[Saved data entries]
-------

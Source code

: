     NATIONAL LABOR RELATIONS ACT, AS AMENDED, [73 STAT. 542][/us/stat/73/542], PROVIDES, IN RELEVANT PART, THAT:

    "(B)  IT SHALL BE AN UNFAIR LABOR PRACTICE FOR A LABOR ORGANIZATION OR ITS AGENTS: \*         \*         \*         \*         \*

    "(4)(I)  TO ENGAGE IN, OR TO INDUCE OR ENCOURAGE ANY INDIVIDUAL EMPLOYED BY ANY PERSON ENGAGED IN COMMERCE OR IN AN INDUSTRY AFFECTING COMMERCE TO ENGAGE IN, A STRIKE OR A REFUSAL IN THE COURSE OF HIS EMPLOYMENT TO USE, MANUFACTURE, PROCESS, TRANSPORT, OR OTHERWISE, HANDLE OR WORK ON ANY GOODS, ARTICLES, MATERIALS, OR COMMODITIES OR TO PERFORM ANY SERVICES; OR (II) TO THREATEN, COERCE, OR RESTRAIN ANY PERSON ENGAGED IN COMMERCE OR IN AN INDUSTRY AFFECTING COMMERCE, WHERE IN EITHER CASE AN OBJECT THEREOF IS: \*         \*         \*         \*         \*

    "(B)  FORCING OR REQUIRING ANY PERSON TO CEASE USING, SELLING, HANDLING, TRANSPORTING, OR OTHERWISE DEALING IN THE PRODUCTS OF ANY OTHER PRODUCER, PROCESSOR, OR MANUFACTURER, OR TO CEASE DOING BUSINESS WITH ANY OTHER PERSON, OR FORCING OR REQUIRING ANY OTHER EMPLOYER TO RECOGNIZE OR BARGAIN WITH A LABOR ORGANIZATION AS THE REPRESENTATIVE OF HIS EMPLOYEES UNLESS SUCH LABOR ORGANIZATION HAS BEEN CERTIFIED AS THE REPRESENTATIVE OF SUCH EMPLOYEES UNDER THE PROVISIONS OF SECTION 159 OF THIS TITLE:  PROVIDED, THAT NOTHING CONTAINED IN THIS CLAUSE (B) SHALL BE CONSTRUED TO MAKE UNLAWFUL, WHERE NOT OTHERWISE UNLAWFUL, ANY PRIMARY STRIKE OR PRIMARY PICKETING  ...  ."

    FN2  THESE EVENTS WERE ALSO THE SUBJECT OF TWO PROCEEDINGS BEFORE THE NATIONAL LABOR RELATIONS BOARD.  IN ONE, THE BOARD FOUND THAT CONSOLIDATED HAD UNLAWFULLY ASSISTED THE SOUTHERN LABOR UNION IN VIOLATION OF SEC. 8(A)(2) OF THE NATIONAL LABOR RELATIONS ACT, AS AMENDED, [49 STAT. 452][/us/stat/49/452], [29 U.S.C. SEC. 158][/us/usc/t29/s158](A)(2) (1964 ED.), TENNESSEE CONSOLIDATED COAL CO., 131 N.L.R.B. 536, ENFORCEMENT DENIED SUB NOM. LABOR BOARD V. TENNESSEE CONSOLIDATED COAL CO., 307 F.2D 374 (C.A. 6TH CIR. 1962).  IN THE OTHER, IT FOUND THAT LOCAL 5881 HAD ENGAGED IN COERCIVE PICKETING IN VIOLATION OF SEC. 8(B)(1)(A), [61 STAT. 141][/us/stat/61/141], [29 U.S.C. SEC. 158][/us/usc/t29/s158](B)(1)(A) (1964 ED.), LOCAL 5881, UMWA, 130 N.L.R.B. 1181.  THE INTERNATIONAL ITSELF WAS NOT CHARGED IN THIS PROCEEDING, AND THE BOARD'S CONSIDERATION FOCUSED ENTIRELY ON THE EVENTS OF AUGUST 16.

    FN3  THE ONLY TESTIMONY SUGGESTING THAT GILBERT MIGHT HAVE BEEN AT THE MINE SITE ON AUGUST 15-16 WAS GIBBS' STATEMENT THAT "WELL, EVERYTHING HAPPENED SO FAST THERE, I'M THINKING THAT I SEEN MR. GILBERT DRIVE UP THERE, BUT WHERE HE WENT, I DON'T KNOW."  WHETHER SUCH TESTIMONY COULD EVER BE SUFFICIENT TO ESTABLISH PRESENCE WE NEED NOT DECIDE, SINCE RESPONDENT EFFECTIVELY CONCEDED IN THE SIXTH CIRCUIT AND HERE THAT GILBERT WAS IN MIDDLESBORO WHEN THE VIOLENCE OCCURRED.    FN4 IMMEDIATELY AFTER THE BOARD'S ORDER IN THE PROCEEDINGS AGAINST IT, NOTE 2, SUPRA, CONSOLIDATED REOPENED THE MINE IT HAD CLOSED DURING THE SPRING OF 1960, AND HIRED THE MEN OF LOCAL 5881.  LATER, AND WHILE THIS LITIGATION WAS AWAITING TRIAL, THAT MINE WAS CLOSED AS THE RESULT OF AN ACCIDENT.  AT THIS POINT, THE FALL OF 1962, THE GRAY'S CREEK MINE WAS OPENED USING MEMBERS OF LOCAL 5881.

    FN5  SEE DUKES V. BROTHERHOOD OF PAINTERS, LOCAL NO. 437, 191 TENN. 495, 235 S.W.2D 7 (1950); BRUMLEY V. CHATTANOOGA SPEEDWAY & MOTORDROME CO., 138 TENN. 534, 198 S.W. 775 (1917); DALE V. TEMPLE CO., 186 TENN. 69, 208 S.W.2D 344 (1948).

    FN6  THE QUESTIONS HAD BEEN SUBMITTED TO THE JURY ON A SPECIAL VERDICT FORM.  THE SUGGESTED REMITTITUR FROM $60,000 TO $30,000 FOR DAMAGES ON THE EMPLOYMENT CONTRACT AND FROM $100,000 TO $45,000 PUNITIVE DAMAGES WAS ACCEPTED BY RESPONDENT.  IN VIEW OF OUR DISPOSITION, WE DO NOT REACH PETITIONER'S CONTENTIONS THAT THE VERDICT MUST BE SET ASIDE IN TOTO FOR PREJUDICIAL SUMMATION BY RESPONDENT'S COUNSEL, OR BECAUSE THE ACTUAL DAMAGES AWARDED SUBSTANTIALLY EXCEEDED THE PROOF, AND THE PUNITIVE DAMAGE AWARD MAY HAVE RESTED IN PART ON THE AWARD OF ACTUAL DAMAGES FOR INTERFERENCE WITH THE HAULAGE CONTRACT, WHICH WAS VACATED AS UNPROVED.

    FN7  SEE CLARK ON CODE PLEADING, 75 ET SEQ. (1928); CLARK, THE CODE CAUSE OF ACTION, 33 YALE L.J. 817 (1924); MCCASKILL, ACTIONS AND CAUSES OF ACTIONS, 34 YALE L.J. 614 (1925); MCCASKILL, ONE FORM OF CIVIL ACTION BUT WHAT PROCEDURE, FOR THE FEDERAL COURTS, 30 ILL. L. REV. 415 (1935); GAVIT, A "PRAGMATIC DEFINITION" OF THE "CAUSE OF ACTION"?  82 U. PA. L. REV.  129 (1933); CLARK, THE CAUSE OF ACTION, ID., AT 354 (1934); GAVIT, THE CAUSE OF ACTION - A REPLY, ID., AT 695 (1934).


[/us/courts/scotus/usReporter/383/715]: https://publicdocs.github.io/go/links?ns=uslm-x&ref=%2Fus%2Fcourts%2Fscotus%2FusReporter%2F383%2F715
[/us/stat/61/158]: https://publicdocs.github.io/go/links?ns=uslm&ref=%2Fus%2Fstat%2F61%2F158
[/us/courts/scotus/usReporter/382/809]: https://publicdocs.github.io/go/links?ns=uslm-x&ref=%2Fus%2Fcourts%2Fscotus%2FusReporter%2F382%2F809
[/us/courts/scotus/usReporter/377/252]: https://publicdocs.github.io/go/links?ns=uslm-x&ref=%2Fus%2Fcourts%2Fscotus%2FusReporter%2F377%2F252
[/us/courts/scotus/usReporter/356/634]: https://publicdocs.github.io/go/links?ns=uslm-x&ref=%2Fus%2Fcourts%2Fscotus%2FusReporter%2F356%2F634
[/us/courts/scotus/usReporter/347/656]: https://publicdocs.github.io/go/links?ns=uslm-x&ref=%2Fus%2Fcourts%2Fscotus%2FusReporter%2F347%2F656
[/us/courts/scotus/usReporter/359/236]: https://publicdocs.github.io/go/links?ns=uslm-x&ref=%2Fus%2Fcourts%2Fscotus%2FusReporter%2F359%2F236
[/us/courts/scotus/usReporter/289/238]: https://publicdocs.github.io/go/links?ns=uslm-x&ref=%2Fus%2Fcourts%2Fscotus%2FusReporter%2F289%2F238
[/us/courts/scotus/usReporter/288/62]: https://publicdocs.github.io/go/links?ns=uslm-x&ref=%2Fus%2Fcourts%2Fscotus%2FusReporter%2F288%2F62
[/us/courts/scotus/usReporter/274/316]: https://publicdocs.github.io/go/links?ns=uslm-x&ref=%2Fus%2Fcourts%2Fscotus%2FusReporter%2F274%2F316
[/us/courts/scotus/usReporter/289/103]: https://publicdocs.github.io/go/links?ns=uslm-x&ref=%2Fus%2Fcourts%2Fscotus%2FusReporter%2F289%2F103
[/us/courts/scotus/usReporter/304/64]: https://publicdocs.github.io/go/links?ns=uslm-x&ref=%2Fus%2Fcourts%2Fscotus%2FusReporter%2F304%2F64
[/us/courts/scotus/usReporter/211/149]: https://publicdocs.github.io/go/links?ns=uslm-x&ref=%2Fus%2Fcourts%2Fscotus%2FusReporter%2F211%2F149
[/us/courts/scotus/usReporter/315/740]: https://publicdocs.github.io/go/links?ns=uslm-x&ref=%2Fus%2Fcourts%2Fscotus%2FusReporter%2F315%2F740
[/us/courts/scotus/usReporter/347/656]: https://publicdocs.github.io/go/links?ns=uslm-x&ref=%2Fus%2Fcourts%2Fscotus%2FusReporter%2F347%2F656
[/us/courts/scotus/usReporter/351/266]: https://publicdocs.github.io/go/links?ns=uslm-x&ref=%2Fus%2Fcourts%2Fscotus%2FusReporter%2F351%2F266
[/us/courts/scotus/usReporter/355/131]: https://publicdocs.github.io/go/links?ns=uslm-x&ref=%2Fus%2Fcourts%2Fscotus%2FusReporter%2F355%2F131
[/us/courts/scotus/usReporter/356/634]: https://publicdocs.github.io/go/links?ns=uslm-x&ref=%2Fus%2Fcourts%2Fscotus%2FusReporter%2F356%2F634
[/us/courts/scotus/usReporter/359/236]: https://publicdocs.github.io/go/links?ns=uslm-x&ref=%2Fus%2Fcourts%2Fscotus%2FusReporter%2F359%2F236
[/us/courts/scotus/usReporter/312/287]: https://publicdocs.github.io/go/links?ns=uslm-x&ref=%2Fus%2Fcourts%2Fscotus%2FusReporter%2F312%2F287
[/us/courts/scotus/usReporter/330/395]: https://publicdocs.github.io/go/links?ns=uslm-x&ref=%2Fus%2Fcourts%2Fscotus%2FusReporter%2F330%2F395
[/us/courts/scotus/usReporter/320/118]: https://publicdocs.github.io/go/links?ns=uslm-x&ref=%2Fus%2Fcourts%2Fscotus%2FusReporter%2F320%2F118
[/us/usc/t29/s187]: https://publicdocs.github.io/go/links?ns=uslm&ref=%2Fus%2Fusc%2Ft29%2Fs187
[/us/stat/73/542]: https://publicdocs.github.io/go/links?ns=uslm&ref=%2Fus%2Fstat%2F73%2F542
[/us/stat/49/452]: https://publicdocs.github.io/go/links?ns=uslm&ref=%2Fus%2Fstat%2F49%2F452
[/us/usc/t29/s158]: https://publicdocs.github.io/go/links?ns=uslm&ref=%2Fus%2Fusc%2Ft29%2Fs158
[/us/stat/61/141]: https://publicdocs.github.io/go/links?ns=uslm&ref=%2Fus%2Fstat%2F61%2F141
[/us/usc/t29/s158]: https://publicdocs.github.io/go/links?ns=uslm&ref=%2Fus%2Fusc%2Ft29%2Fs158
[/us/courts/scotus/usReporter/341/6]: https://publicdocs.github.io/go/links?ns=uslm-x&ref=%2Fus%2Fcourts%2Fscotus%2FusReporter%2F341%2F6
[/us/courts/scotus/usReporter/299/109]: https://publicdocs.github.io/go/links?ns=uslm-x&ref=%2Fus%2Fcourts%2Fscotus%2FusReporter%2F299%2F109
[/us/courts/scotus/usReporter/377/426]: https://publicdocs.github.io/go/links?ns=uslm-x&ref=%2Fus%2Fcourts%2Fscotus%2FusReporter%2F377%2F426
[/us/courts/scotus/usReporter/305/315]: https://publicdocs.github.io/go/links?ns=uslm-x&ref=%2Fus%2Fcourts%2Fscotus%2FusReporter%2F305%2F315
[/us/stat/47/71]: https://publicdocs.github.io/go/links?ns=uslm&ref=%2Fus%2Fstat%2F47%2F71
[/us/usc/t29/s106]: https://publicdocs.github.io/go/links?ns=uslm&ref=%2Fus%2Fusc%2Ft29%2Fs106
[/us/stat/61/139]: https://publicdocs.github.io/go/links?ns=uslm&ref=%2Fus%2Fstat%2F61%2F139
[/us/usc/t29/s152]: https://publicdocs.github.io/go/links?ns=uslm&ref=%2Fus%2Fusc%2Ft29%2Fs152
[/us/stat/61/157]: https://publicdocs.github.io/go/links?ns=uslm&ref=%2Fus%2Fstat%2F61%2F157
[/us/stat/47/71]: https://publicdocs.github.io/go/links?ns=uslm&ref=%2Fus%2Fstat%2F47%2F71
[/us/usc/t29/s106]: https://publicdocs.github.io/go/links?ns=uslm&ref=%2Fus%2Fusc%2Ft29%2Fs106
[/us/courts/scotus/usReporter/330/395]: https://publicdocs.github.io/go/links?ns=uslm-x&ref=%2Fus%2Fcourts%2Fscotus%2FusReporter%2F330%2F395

-------

**Exercise prompt:** Nothing but the lines from the start of the data through the line holding "IT SHALL BE" should be restated, and each one exactly.

**Result of this exercise:**
Source code

:     NATIONAL LABOR RELATIONS ACT, AS AMENDED, [73 STAT. 542][/us/stat/73/542], PROVIDES, IN RELEVANT PART, THAT:

    "(B)  IT SHALL BE AN UNFAIR LABOR PRACTICE FOR A LABOR ORGANIZATION OR ITS AGENTS: \*         \*         \*         \*         \*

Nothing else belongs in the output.